The Reserve Bank of India (RBI) on Wednesday clarified that it had no issues with mutual funds (MFs), or other set of creditors, participating in the inter-creditor agreement (ICA) process, in cases where a portion of the outstanding debt is lent by non-bank entities.
"When the banks dealt with individual cases, they found that a good portion of the outstandings of individual entities were from insurance companies, mutual funds and others. When you have an ICA that covers only 50-60 per cent of the outstanding of the company, then you are not doing anything about the remaining 40-50 per cent. So, it is necessary to look at the entire liability of an entity comprehensively," RBI Governor Shaktikanta Das said, during his media interaction post-monetary policy meet.
The Securities and Exchange Board of India (Sebi) is yet to give a green-light to MFs to participate in the ICA process for resolution of Dewan Housing Finance Corporation (DHFL). MFs' debt exposures to DHFL stood at Rs 4,184 crore at the end of May with as many as 160 schemes exposed to the company. The exposure levels in June are significantly lower, but that is largely on account of industry-wide markdowns triggered by DHFL's downgrades and default in June.
Das further added that RBI has been holding meetings with other regulators on the ICA framwork. "We have had inter-regulator meetings at senior levels with our deputy governors and members of Sebi and Irdai. The latter has taken a decision to enable the insurance companies to be part of the ICA. Our discussions with other regulators are ongoing. Unless the total oustanding is not looked comprehensively, you may not make good progress," Das said.

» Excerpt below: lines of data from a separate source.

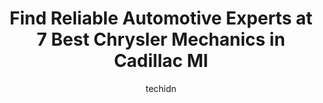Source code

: ---
layout: ampstory
image: https://images.unsplash.com/photo-1592032857148-5658283bb67b?ixlib=rb-4.0.3&ixid=MnwxMjA3fDB8MHxwaG90by1wYWdlfHx8fGVufDB8fHx8&auto=format&fit=crop&w=640&h=853&q=80
author: techidn
featured: false
description: Trust your vehicles maintenance and repairs to the 7 best Chrysler Mechanic in Cadillac MI, USA. With their extensive experience, cutting-edge technology, and commitment to customer satisfa
title: Find Reliable Automotive Experts at 7 Best Chrysler Mechanics in Cadillac MI
cover:
   title: Find Reliable Automotive Experts at 7 Best Chrysler Mechanics in Cadillac MI
   subtitle: Rickpate
   background: https://images.unsplash.com/photo-1592032857148-5658283bb67b?ixlib=rb-4.0.3&ixid=MnwxMjA3fDB8MHxwaG90by1wYWdlfHx8fGVufDB8fHx8&auto=format&fit=crop&w=640&h=853&q=80

pages: 
 - layout: thirds
   top: <h1>#1 Betten Baker Buick GMC of Cadillac</h1>
   bottom: "<p>Just got me a new truck from here and I LOVE it! It was super quick and super easy to get through the process and drive off in my new GMC Canyon! Also thanks to Evan, Jon</p>"
   background: https://www.knot35.com/toplist/wp-content/uploads/2023/06/best-chrysler-mechanic-1-in-cadillac-mi-1685834406.jpeg
   backgroundblur: true
 - layout: thirds
   top: <h1>#2 Protected Auto Repair</h1>
   bottom: "<p>522 N Mitchell St, Cadillac, MI 49601, United States</p>"
   background: https://www.knot35.com/toplist/wp-content/uploads/2023/06/best-chrysler-mechanic-2-in-cadillac-mi-1685834407.jpeg
   cta:
      link: https://www.knot35.com/toplist/find-reliable-automotive-experts-at-7-best-chrysler-mechanics-in-cadillac-mi/
      text: Find Reliable Automotive Experts at 7 Best Chrysler Mechanics in Cadillac MI
 - layout: thirds
   top: <h1>#3 Muffler Man</h1>
   bottom: "<p>823 N Mitchell St, Cadillac, MI 49601, United States</p>"
   background: https://www.knot35.com/toplist/wp-content/uploads/2023/06/best-chrysler-mechanic-3-in-cadillac-mi-1685834407.jpeg
   cta:
      link: https://www.knot35.com/toplist/find-reliable-automotive-experts-at-7-best-chrysler-mechanics-in-cadillac-mi/
      text: Find Reliable Automotive Experts at 7 Best Chrysler Mechanics in Cadillac MI
 - layout: thirds
   top: <h1>#4 Merrills Auto Service & Tire Center</h1>
   bottom: "<p>817 Bell Ave, Cadillac, MI 49601, United States</p>"
   background: https://images.unsplash.com/photo-1609083590460-7b8cc0ca65f8?ixlib=rb-4.0.3&ixid=MnwxMjA3fDB8MHxwaG90by1wYWdlfHx8fGVufDB8fHx8&auto=format&fit=crop&w=640&h=853&q=80
   cta:
      link: https://www.knot35.com/toplist/find-reliable-automotive-experts-at-7-best-chrysler-mechanics-in-cadillac-mi/
      text: Find Reliable Automotive Experts at 7 Best Chrysler Mechanics in Cadillac MI
 - layout: thirds
   top: <h1>#5 Midas</h1>
   bottom: "<p>220 S Mitchell St, Cadillac, MI 49601, United States</p>"
   background: https://images.unsplash.com/photo-1591393223703-56fe1347ac62?ixlib=rb-4.0.3&ixid=MnwxMjA3fDB8MHxwaG90by1wYWdlfHx8fGVufDB8fHx8&auto=format&fit=crop&w=640&h=853&q=80
   cta:
      link: https://www.knot35.com/toplist/find-reliable-automotive-experts-at-7-best-chrysler-mechanics-in-cadillac-mi/
      text: Find Reliable Automotive Experts at 7 Best Chrysler Mechanics in Cadillac MI
 - layout: thirds
   top: <h1>#6 Tuffy Tire & Auto Service Center</h1>
   bottom: "<p>1020 N Mitchell St, Cadillac, MI 49601, United States</p>"
   background: https://images.unsplash.com/photo-1527066579998-dbbae57f45ce?ixlib=rb-4.0.3&ixid=MnwxMjA3fDB8MHxwaG90by1wYWdlfHx8fGVufDB8fHx8&auto=format&fit=crop&w=640&h=853&q=80
   cta:
      link: https://www.knot35.com/toplist/find-reliable-automotive-experts-at-7-best-chrysler-mechanics-in-cadillac-mi/
      text: Find Reliable Automotive Experts at 7 Best Chrysler Mechanics in Cadillac MI
 - layout: thirds
   top: <h1>#7 Affordable Auto Repair</h1>
   bottom: "<p>1699 Plett Rd, Cadillac, MI 49601, United States</p>"
   background: https://images.unsplash.com/photo-1632260260864-caf7fde5ec36?ixlib=rb-4.0.3&ixid=MnwxMjA3fDB8MHxwaG90by1wYWdlfHx8fGVufDB8fHx8&auto=format&fit=crop&w=640&h=853&q=80
   cta:
      link: https://www.knot35.com/toplist/find-reliable-automotive-experts-at-7-best-chrysler-mechanics-in-cadillac-mi/
      text: Find Reliable Automotive Experts at 7 Best Chrysler Mechanics in Cadillac MI
 - layout: thirds
   middle: Continue reading...
   background: https://images.unsplash.com/photo-1620421680010-0766ff230392?ixlib=rb-4.0.3&ixid=MnwxMjA3fDB8MHxwaG90by1wYWdlfHx8fGVufDB8fHx8&auto=format&fit=crop&w=640&h=853&q=80
   cta:
      link: https://www.knot35.com/toplist/find-reliable-automotive-experts-at-7-best-chrysler-mechanics-in-cadillac-mi/
      text: Find Reliable Automotive Experts at 7 Best Chrysler Mechanics in Cadillac MI
      
---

Pension funds - which are regulated by the Pension Fund Regulatory and Development Authority - also have exposures to DHFL.
Deputy governor NS Vishwanathan was also of the view that unless all creditors come to some understanding on how to deal with a stressed asset, it becomes a problem.
On how ICA-framework will be able to deal with different quality of collateral held by different set of creditors, Vishwanathan said, "We do not have a problem if ICA provides for different treatment for different types of creditors."
Industry sources add that mutual funds don't want to be treated unfairly in DHFL's resolution process, which is being led by a consortium of 27 banks. "MFs should be treated on par with retail investors as MFs also receive investments from retail investors," said a head of fixed income, requesting anonymity.
According to sources, Sebi might allow MFs to become part of the ICA-backed resolution process through the side-pocket mechanism. However, that would require a one-time relaxation from Sebi on various regulatory requirements.
For starters, a side-pocket needs to be enabled immediately after the credit event. In DHFL's case, the credit event happened two-three months back. Apart from this, MFs need to insert the 'side-pocket' provision in scheme information documents, put in place detailed internal policy, seek trustees' approval and provide load-free exit to investors.